When working with student groups who are still relatively unfamiliar with drama pedagogy, hotseating might seem a daunting activity to them, and nobody wants to volunteer for the hot seat at first, except perhaps the one or two students who always raise their hands. In order to avoid this uncomfortable situation and at the same time ease more students into taking the hot seat, I started years ago with multiple hot seating. The activity remains the same, only I ask three people to take the hotseat, instead of just one. The three volunteers either sit next to each other in the front, or they sit with their backs to each other (like a three-pronged star facing outwards), with hardly any or no eye contact. They incoporate one character and they have to answer in role, as if they were that character. Whoever of the three people answers a question at a given time is up to them. This modus operandi has the following advantages: [1] A single person on the hot seat has to answer no matter what, but with multiple hotseating, students have the opportunity to remain silent. This relieves the pressure on the individual. [2] At the same time, it is a great exercise in group dynamics; students quickly develop a sensitivity for turn-taking: they hardly ever start to speak at once, and if they do, one yields the turn organically. [3] The investment in the shared imagination leads to careful listening and often joint embellishment of the character in question; students who are not so quick thinking on their feet can follow the lead of one of the others and develop further details.

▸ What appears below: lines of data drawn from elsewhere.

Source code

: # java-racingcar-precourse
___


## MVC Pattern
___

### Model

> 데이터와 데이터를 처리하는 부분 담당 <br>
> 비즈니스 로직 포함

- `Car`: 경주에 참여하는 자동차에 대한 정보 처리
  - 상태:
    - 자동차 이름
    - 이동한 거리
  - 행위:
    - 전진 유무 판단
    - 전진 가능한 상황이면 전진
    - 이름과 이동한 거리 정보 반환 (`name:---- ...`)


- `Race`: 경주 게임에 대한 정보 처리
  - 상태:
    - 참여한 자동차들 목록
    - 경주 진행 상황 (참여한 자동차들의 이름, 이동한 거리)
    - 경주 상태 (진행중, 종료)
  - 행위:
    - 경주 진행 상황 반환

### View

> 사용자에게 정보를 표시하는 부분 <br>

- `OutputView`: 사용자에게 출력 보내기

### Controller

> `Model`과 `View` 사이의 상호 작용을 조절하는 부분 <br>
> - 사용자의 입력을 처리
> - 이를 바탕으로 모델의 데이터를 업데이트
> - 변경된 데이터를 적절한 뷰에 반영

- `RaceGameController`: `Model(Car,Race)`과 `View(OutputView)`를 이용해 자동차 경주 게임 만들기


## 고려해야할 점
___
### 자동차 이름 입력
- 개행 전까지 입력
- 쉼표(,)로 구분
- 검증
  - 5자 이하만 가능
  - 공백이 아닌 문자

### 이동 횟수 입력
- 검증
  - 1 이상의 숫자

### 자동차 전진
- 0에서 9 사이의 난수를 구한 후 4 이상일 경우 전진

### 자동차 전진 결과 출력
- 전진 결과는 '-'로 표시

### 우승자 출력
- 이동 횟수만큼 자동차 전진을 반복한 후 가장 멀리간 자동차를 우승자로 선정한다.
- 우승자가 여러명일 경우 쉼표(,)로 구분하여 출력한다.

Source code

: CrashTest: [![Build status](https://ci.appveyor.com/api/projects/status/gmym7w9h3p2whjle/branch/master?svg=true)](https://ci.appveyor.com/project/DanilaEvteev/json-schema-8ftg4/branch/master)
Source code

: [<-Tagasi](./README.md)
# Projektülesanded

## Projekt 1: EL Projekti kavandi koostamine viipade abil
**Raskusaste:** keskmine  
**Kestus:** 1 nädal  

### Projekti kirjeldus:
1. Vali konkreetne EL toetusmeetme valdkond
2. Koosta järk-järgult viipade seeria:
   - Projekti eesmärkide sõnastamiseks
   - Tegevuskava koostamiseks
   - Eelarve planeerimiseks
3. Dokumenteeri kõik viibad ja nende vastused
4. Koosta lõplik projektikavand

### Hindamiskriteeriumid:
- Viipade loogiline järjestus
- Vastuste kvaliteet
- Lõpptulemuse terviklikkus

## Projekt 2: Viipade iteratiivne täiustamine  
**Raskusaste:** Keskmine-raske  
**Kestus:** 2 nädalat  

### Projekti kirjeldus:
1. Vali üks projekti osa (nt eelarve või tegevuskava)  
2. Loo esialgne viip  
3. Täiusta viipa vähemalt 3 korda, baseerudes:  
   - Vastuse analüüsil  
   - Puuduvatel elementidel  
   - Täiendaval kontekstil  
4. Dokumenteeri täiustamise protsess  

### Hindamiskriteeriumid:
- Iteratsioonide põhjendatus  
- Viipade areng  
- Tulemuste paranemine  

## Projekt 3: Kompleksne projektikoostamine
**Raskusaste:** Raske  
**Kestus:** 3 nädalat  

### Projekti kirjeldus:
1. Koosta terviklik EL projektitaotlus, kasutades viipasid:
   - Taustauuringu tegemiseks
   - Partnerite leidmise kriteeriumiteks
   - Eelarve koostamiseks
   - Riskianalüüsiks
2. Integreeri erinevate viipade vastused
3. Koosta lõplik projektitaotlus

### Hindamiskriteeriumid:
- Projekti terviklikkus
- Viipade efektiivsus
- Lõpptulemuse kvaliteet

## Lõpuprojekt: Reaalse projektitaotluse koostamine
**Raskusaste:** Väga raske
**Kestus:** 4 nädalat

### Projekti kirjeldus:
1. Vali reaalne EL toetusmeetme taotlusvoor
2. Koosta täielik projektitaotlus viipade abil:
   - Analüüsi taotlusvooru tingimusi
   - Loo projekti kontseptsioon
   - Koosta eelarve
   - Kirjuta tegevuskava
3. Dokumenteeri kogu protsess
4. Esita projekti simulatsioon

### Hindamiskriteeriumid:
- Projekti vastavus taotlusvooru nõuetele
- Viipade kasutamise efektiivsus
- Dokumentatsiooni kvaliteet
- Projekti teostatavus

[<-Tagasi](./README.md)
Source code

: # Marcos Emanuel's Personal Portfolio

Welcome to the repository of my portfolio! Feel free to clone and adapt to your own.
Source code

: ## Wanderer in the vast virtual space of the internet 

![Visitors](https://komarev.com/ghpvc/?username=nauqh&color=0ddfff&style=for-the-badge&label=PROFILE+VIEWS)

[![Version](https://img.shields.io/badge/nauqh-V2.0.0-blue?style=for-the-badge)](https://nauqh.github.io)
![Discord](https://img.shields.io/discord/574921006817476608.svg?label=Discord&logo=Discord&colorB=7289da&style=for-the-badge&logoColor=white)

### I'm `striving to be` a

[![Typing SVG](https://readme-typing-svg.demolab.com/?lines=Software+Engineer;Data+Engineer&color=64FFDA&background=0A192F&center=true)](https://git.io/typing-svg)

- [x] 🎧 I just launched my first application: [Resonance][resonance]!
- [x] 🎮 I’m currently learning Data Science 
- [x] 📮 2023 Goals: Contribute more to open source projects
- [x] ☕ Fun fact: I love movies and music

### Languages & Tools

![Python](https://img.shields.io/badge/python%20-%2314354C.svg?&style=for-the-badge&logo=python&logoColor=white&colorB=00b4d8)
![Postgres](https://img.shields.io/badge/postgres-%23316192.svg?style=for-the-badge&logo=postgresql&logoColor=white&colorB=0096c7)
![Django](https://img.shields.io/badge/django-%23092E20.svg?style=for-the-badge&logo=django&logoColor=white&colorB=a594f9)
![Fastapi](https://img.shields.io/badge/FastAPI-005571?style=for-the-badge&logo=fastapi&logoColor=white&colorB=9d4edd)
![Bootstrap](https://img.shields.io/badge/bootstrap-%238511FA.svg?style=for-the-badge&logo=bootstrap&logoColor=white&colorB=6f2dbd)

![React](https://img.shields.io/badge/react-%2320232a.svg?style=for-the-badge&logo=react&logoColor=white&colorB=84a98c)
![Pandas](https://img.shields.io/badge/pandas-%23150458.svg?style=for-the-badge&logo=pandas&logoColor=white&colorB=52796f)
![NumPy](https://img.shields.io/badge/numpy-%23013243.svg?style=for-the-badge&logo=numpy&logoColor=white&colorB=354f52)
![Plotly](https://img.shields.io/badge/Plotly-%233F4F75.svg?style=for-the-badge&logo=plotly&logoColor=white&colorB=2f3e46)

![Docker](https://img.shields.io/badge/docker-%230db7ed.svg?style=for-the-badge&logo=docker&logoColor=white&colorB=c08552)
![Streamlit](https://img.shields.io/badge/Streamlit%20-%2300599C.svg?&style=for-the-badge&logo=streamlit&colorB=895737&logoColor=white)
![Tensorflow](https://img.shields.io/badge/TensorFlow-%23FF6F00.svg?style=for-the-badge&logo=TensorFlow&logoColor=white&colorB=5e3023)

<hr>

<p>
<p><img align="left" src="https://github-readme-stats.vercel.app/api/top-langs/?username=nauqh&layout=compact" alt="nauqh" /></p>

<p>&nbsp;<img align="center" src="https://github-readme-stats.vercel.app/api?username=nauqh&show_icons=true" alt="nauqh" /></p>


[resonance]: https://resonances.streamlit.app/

One example: I have recently taught a course in German post-war literature. One of the texts I chose was the short story Ein Flugzeug über dem Haus by Martin Walser (first published in 1955). My students found the story extremely weird, and I couldn’t much blame them. In order to approach the story from the point of multiple perspectivity, I first had the students do still images of main moments of the story. Afterwards they got together into groups and devised diary entries, summarizing the birthday party from the perspective of one of the characters: [1] a girl at the birthday party (not the birthday girl), [2] a boy at the birthday party (not the narrator), [3] the mother, and [4] the great-uncle. When done, the group members took the multiple hot seat in front of the room, read their diary entries aloud to the audience, and answered questions from the other students as if they were their character. The results were breath-taking. Often, one ‘hot-seater’ added a crucial detail to what another hot-seater had just said. Or one hot-seater had a challenging idea which, after the first surprised gasp, was developed further by the other hot-seaters. The students, who had never done this before, really got into this, and the safety in numbers spurned them on to truly amazing results. The relatively opaque story opened up to multiple interpretations, be it the discovery of a dysfunctional family, the narrator’s possible delusions of grandeur, or the great-uncle’s WWII trauma.